Dataset records:
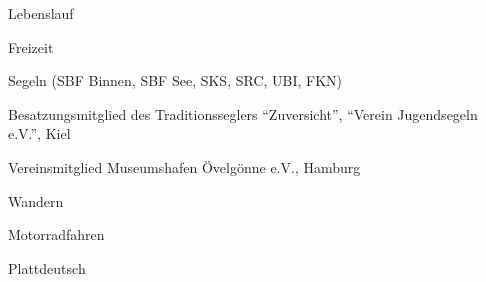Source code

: \documentclass[11pt,a4paper]{scrartcl}
\begin{document}
\begin{cv}{Lebenslauf}
\begin{cvlist}{Freizeit}
\item Segeln (SBF Binnen, SBF See, SKS, SRC, UBI, FKN)
\item Besatzungsmitglied des Traditionsseglers "`Zuversicht"', "`Verein
Jugendsegeln e.V."', Kiel
\item Vereinsmitglied Museumshafen \"Ovelg\"onne e.V., Hamburg
\item Wandern
\item Motorradfahren
\item Plattdeutsch
\end{cvlist}


\date{26.~Juli~2014}

\end{cv}

\newpage
\end{document}
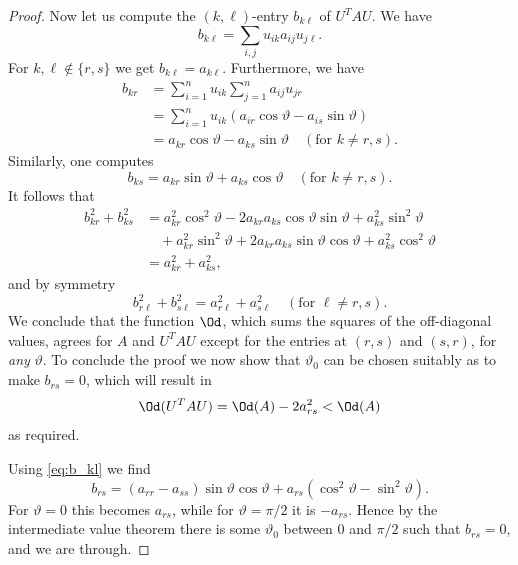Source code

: \begin{proof}
  Now let us compute the $(k, \ell)$-entry $b_{k\ell}$ of $U^T A U$. We have
  \begin{equation} \label{eq:b_kl}
  b_{k\ell} = \sum_{i,j} u_{ik} a_{ij} u_{j\ell}.
  \end{equation}
  For $k, \ell \notin \{r, s\}$ we get $b_{k\ell} = a_{k\ell}$. Furthermore, we have
  \begin{align*}
  b_{kr} &= \sum_{i=1}^n u_{ik} \sum_{j=1}^n a_{ij} u_{jr} \\
  &= \sum_{i=1}^n u_{ik} (a_{ir} \cos \vartheta - a_{is} \sin \vartheta) \\
  &= a_{kr} \cos \vartheta - a_{ks} \sin \vartheta \quad (\text{for } k \ne r, s).
  \end{align*}
  Similarly, one computes
  \[
  b_{ks} = a_{kr} \sin \vartheta + a_{ks} \cos \vartheta \quad (\text{for } k \ne r, s).
  \]
  It follows that
  \begin{align*}
  b_{kr}^2 + b_{ks}^2 &= a_{kr}^2 \cos^2 \vartheta - 2 a_{kr} a_{ks} \cos \vartheta \sin \vartheta + a_{ks}^2 \sin^2 \vartheta \\
  &\quad + a_{kr}^2 \sin^2 \vartheta + 2 a_{kr} a_{ks} \sin \vartheta \cos \vartheta + a_{ks}^2 \cos^2 \vartheta \\
  &= a_{kr}^2 + a_{ks}^2,
  \end{align*}
  and by symmetry
  \[
  b_{r\ell}^2 + b_{s\ell}^2 = a_{r\ell}^2 + a_{s\ell}^2 \quad (\text{for } \ell \ne r, s).
  \]
  We conclude that the function $\Od$, which sums the squares of the off-diagonal values,
  agrees for $A$ and $U^T A U$ except for the entries at $(r, s)$ and $(s, r)$, for \emph{any} $\vartheta$.
  To conclude the proof we now show that $\vartheta_0$ can be chosen suitably as to make $b_{rs} = 0$, which will result in
  \[
  \Od(U^T A U) = \Od(A) - 2 a_{rs}^2 < \Od(A)
  \]
  as required.

  Using \eqref{eq:b_kl} we find
  \[
  b_{rs} = (a_{rr} - a_{ss}) \sin \vartheta \cos \vartheta + a_{rs} (\cos^2 \vartheta - \sin^2 \vartheta).
  \]
  For $\vartheta = 0$ this becomes $a_{rs}$, while for $\vartheta = \pi/2$ it is $-a_{rs}$.
  Hence by the intermediate value theorem there is some $\vartheta_0$ between $0$ and $\pi/2$ such that $b_{rs} = 0$,
  and we are through.
\end{proof}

- _What you should do_
Collect from the data above every line that includes "have".

- _Solution for this task_
  Now let us compute the $(k, \ell)$-entry $b_{k\ell}$ of $U^T A U$. We have
  For $k, \ell \notin \{r, s\}$ we get $b_{k\ell} = a_{k\ell}$. Furthermore, we have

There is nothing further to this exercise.